En esa línea, el sindicato indicó que “ninguna asamblea válida puede llevarse a cabo al respecto el 30 de abril” como estaba prevista. SanCor, una de las principales cooperativas lácteas del país, que durante décadas fue un actor central en la industria alimentaria argentina, pidió a mediados de abril su quiebra y acumula una deuda cercana a los 120 millones de dólares.
Pedidos de quiebra
Además, ATILRA expuso que la resolución judicial mencionó “los más de 400 pedidos de quiebra formulados por terceros por deudas post apertura concursal” y que la empresa “no se encuentra en condiciones de afrontar el pasivo concursal verificado ni el plan de reactivación propuesto”.
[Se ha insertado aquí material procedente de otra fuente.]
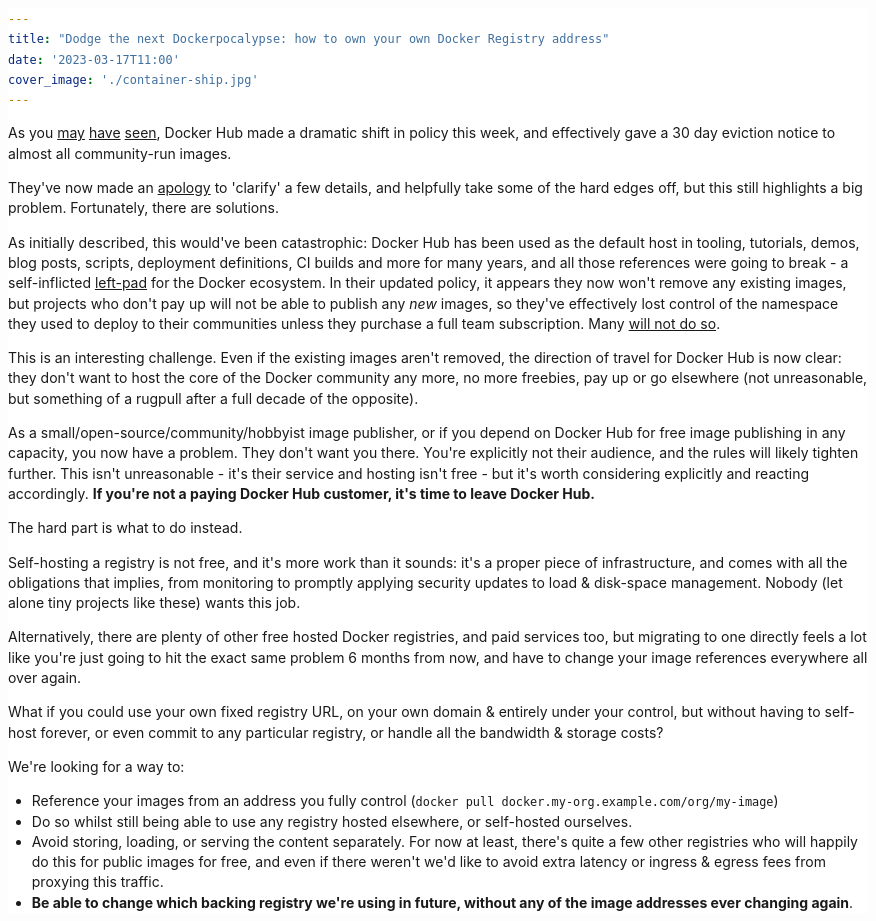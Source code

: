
 ```yaml
---
title: "Dodge the next Dockerpocalypse: how to own your own Docker Registry address"
date: '2023-03-17T11:00'
cover_image: './container-ship.jpg'
---
```


As you [may](https://blog.alexellis.io/docker-is-deleting-open-source-images/) [have](https://woju.eu/blog/2023/03/foss-and-docker-hub/) [seen](https://news.ycombinator.com/item?id=35154025), Docker Hub made a dramatic shift in policy this week, and effectively gave a 30 day eviction notice to almost all community-run images.

They've now made an [apology](https://www.docker.com/blog/we-apologize-we-did-a-terrible-job-announcing-the-end-of-docker-free-teams/) to 'clarify' a few details, and helpfully take some of the hard edges off, but this still highlights a big problem. Fortunately, there are solutions.

As initially described, this would've been catastrophic: Docker Hub has been used as the default host in tooling, tutorials, demos, blog posts, scripts, deployment definitions, CI builds and more for many years, and all those references were going to break - a self-inflicted [left-pad](https://www.theregister.com/2016/03/23/npm_left_pad_chaos/) for the Docker ecosystem. In their updated policy, it appears they now won't remove any existing images, but projects who don't pay up will not be able to publish any _new_ images, so they've effectively lost control of the namespace they used to deploy to their communities unless they purchase a full team subscription. Many [will not do so](https://mastodon.social/@bagder/110029589346386740).

This is an interesting challenge. Even if the existing images aren't removed, the direction of travel for Docker Hub is now clear: they don't want to host the core of the Docker community any more, no more freebies, pay up or go elsewhere (not unreasonable, but something of a rugpull after a full decade of the opposite).

As a small/open-source/community/hobbyist image publisher, or if you depend on Docker Hub for free image publishing in any capacity, you now have a problem. They don't want you there. You're explicitly not their audience, and the rules will likely tighten further. This isn't unreasonable - it's their service and hosting isn't free - but it's worth considering explicitly and reacting accordingly. **If you're not a paying Docker Hub customer, it's time to leave Docker Hub.**

The hard part is what to do instead.

Self-hosting a registry is not free, and it's more work than it sounds: it's a proper piece of infrastructure, and comes with all the obligations that implies, from monitoring to promptly applying security updates to load & disk-space management. Nobody (let alone tiny projects like these) wants this job.

Alternatively, there are plenty of other free hosted Docker registries, and paid services too, but migrating to one directly feels a lot like you're just going to hit the exact same problem 6 months from now, and have to change your image references everywhere all over again.

What if you could use your own fixed registry URL, on your own domain & entirely under your control, but without having to self-host forever, or even commit to any particular registry, or handle all the bandwidth & storage costs?

We're looking for a way to:

* Reference your images from an address you fully control (`docker pull docker.my-org.example.com/org/my-image`)
* Do so whilst still being able to use any registry hosted elsewhere, or self-hosted ourselves.
* Avoid storing, loading, or serving the content separately. For now at least, there's quite a few other registries who will happily do this for public images for free, and even if there weren't we'd like to avoid extra latency or ingress & egress fees from proxying this traffic.
* **Be able to change which backing registry we're using in future, without any of the image addresses ever changing again**.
Ante la situación, el sindicato respondió frente a alternativas planteadas en el debate y afirmó que una eventual reconversión a Sociedad Anónima “resulta jurídicamente inviable y económicamente perjudicial para los trabajadores”. De acuerdo a datos judiciales, la firma enfrentó compromisos con más de 1500 acreedores verificados, en un contexto de fuerte caída productiva y pérdida de participación en el mercado. A este escenario se sumaron conflictos laborales, entre ellos un prolongado enfrentamiento con trabajadores nucleados en ATILRA, que impactó en la actividad y agravó la situación económica.
Sociedad Anónima
En su declaración, ATILRA dejó en claro que los trabajadores “rechazan categóricamente la posibilidad y se niegan terminantemente a ser accionistas de una Sociedad Anónima”. Al respecto, el gremio manifestó que “la solución correcta se encuentra plasmada en la resolución de quiebra en cuanto dispone la enajenación de la empresa en marcha”, y agregó que ya existen interesados “preparando sus propuestas para presentarlas al Juzgado en la etapa procesal oportuna”.
Por último, el gremio confirmó que seguirá "asistiendo a las y los compañeros en lo concerniente a la salud" y "materialmente con sumas dinerarias y vales para que puedan adquirir mercaderías en nuestro supermercado”.